Computer program code for carrying out operations for embodiments of the present disclosure may be written in any combination of one or more programming languages, including an object oriented programming language such as Java, Smalltalk, C + +, and conventional procedural programming languages, such as the "C" programming language or similar programming languages. The program code may execute entirely on the user's computer, partly on the user's computer, as a stand-alone software package, partly on the user's computer and partly on a remote computer or entirely on the remote computer or server. In the case of a remote computer, the remote computer may be connected to the user's computer through any type of network, including a Local Area Network (LAN) or a Wide Area Network (WAN), or the connection may be made to an external computer (for example, through the Internet using an Internet service provider).

The flowchart and block diagrams in the figures illustrate the architecture, functionality, and operation of possible implementations of systems, methods and computer program products according to various embodiments of the present disclosure. In this regard, each block in the flowchart or block diagrams may represent a module, segment, or portion of code, which comprises one or more executable instructions for implementing the specified logical function(s). It should also be noted that, in some alternative implementations, the functions noted in the block may occur out of the order noted in the figures. For example, two blocks shown in succession may, in fact, be executed substantially concurrently, or the blocks may sometimes be executed in the reverse order, depending upon the functionality involved. It will also be noted that each block of the block diagrams and/or flowchart illustration, and combinations of blocks in the block diagrams and/or flowchart illustration, can be implemented by special purpose hardware-based systems which perform the specified functions or acts, or combinations of special purpose hardware and computer instructions.

The units described in some embodiments of the present disclosure may be implemented by software, and may also be implemented by hardware. The described units may also be provided in a processor, and may be described as: a processor includes a pixel type classification unit, a type region determination unit, a target color adjustment unit, and a target image generation unit. Where the names of the units do not in some cases constitute a limitation of the units themselves, for example, the target image generation unit may also be described as a "unit for combining the acquired target color regions into a target image".

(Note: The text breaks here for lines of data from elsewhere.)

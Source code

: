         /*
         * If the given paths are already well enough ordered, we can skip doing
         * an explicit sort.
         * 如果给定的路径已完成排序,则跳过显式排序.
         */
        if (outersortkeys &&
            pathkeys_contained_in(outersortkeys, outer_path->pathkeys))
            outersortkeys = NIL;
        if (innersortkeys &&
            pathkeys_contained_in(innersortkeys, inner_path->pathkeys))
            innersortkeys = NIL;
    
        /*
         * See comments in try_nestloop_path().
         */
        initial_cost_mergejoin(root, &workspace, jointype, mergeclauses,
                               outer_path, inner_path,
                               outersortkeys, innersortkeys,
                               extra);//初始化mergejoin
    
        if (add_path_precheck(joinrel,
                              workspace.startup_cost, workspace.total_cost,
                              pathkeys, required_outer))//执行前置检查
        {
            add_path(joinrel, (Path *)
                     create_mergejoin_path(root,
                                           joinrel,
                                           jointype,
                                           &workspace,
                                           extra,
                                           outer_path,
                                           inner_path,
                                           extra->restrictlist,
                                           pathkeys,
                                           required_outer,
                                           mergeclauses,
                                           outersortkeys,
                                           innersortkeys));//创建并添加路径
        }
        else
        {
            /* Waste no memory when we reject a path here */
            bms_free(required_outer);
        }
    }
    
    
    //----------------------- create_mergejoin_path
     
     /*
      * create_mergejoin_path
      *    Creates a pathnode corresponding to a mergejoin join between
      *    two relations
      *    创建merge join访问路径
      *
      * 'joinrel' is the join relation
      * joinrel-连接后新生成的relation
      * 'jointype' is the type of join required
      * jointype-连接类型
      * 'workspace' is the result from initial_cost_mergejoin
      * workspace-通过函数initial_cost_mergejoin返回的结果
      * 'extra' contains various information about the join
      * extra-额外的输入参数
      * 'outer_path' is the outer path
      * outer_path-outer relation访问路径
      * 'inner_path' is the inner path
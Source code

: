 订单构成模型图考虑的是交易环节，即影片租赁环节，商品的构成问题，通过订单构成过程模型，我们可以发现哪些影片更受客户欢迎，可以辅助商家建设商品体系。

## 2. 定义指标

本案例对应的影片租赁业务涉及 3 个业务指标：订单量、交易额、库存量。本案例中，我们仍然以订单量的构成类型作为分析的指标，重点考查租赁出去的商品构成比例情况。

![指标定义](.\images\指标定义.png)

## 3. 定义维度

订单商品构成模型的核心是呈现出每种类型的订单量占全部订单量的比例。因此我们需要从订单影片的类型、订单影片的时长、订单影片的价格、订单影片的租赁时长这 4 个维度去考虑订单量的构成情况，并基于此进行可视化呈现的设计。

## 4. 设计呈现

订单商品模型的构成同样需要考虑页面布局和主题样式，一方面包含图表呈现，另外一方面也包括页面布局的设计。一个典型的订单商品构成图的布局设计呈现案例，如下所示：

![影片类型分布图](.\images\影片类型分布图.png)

The functions described herein above may be performed, at least in part, by one or more hardware logic components. For example, without limitation, exemplary types of hardware logic components that may be used include: field Programmable Gate Arrays (FPGAs), Application Specific Integrated Circuits (ASICs), Application Specific Standard Products (ASSPs), systems on a chip (SOCs), Complex Programmable Logic Devices (CPLDs), and the like.

The foregoing description is only exemplary of the preferred embodiments of the disclosure and is illustrative of the principles of the technology employed. It will be appreciated by those skilled in the art that the scope of the invention in the embodiments of the present disclosure is not limited to the specific combination of the above-mentioned features, but also encompasses other embodiments in which any combination of the above-mentioned features or their equivalents is made without departing from the inventive concept as defined above. For example, the above features and (but not limited to) technical features with similar functions disclosed in the embodiments of the present disclosure are mutually replaced to form the technical solution.